__Records for the exercise__.
◆ ◆ ◆ ◆ ◆ ◆ ◆

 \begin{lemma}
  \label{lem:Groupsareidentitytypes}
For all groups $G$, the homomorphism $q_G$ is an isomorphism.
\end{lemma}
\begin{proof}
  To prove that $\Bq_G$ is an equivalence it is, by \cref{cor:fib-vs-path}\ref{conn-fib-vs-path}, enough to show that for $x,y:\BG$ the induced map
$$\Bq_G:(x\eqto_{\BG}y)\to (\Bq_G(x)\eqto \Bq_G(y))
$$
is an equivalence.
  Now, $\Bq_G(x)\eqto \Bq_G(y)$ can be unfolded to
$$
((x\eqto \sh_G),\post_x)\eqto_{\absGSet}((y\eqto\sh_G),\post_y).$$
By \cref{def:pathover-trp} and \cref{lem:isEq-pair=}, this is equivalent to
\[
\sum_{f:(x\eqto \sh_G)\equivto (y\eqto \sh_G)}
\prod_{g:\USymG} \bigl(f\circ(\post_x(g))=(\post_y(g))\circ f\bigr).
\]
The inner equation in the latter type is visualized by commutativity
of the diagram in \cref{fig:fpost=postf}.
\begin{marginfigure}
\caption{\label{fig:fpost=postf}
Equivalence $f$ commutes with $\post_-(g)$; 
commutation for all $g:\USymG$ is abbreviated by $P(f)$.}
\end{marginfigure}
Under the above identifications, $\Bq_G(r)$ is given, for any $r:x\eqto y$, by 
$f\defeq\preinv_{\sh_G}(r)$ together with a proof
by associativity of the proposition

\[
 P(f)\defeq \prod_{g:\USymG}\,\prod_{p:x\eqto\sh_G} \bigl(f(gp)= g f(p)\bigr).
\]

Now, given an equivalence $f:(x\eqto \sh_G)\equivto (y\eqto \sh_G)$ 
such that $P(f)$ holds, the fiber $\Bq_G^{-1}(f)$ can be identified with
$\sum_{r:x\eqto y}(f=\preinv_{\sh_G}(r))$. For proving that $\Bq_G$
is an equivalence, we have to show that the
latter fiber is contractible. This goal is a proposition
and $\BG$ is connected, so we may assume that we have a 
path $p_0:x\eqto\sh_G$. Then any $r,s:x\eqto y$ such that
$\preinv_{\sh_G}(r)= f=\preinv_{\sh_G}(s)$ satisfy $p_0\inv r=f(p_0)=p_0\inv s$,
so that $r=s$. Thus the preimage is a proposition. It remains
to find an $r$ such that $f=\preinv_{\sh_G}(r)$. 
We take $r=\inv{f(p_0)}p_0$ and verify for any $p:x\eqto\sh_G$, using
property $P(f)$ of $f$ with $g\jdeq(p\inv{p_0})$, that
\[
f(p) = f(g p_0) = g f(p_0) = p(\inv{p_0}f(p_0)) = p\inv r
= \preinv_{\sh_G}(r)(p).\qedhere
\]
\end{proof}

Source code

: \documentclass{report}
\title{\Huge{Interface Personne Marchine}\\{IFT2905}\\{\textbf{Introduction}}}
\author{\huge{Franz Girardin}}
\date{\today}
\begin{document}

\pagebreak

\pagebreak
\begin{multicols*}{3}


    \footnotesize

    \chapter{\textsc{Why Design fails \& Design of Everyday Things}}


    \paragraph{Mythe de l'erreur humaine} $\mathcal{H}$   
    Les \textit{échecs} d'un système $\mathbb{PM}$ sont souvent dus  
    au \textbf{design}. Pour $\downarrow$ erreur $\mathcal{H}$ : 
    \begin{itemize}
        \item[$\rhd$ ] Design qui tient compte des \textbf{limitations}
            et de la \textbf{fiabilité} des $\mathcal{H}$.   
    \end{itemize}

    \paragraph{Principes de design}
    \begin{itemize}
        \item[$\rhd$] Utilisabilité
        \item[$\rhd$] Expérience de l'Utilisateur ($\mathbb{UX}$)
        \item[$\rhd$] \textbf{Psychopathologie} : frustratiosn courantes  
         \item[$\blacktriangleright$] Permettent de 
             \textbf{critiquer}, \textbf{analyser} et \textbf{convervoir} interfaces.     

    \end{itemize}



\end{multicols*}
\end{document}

◆ ◆ ◆ ◆ ◆ ◆ ◆

Please repeat the material in full, keeping it exact.

__Output of the exercise__.
 \begin{lemma}
  \label{lem:Groupsareidentitytypes}
For all groups $G$, the homomorphism $q_G$ is an isomorphism.
\end{lemma}
\begin{proof}
  To prove that $\Bq_G$ is an equivalence it is, by \cref{cor:fib-vs-path}\ref{conn-fib-vs-path}, enough to show that for $x,y:\BG$ the induced map
$$\Bq_G:(x\eqto_{\BG}y)\to (\Bq_G(x)\eqto \Bq_G(y))
$$
is an equivalence.
  Now, $\Bq_G(x)\eqto \Bq_G(y)$ can be unfolded to
$$
((x\eqto \sh_G),\post_x)\eqto_{\absGSet}((y\eqto\sh_G),\post_y).$$
By \cref{def:pathover-trp} and \cref{lem:isEq-pair=}, this is equivalent to
\[
\sum_{f:(x\eqto \sh_G)\equivto (y\eqto \sh_G)}
\prod_{g:\USymG} \bigl(f\circ(\post_x(g))=(\post_y(g))\circ f\bigr).
\]
The inner equation in the latter type is visualized by commutativity
of the diagram in \cref{fig:fpost=postf}.
\begin{marginfigure}
\caption{\label{fig:fpost=postf}
Equivalence $f$ commutes with $\post_-(g)$; 
commutation for all $g:\USymG$ is abbreviated by $P(f)$.}
\end{marginfigure}
Under the above identifications, $\Bq_G(r)$ is given, for any $r:x\eqto y$, by 
$f\defeq\preinv_{\sh_G}(r)$ together with a proof
by associativity of the proposition

\[
 P(f)\defeq \prod_{g:\USymG}\,\prod_{p:x\eqto\sh_G} \bigl(f(gp)= g f(p)\bigr).
\]

Now, given an equivalence $f:(x\eqto \sh_G)\equivto (y\eqto \sh_G)$ 
such that $P(f)$ holds, the fiber $\Bq_G^{-1}(f)$ can be identified with
$\sum_{r:x\eqto y}(f=\preinv_{\sh_G}(r))$. For proving that $\Bq_G$
is an equivalence, we have to show that the
latter fiber is contractible. This goal is a proposition
and $\BG$ is connected, so we may assume that we have a 
path $p_0:x\eqto\sh_G$. Then any $r,s:x\eqto y$ such that
$\preinv_{\sh_G}(r)= f=\preinv_{\sh_G}(s)$ satisfy $p_0\inv r=f(p_0)=p_0\inv s$,
so that $r=s$. Thus the preimage is a proposition. It remains
to find an $r$ such that $f=\preinv_{\sh_G}(r)$. 
We take $r=\inv{f(p_0)}p_0$ and verify for any $p:x\eqto\sh_G$, using
property $P(f)$ of $f$ with $g\jdeq(p\inv{p_0})$, that
\[
f(p) = f(g p_0) = g f(p_0) = p(\inv{p_0}f(p_0)) = p\inv r
= \preinv_{\sh_G}(r)(p).\qedhere
\]
\end{proof}

Source code

: \documentclass{report}
\title{\Huge{Interface Personne Marchine}\\{IFT2905}\\{\textbf{Introduction}}}
\author{\huge{Franz Girardin}}
\date{\today}
\begin{document}

\pagebreak

\pagebreak
\begin{multicols*}{3}


    \footnotesize

    \chapter{\textsc{Why Design fails \& Design of Everyday Things}}


    \paragraph{Mythe de l'erreur humaine} $\mathcal{H}$   
    Les \textit{échecs} d'un système $\mathbb{PM}$ sont souvent dus  
    au \textbf{design}. Pour $\downarrow$ erreur $\mathcal{H}$ : 
    \begin{itemize}
        \item[$\rhd$ ] Design qui tient compte des \textbf{limitations}
            et de la \textbf{fiabilité} des $\mathcal{H}$.   
    \end{itemize}

    \paragraph{Principes de design}
    \begin{itemize}
        \item[$\rhd$] Utilisabilité
        \item[$\rhd$] Expérience de l'Utilisateur ($\mathbb{UX}$)
        \item[$\rhd$] \textbf{Psychopathologie} : frustratiosn courantes  
         \item[$\blacktriangleright$] Permettent de 
             \textbf{critiquer}, \textbf{analyser} et \textbf{convervoir} interfaces.     

    \end{itemize}



\end{multicols*}
\end{document}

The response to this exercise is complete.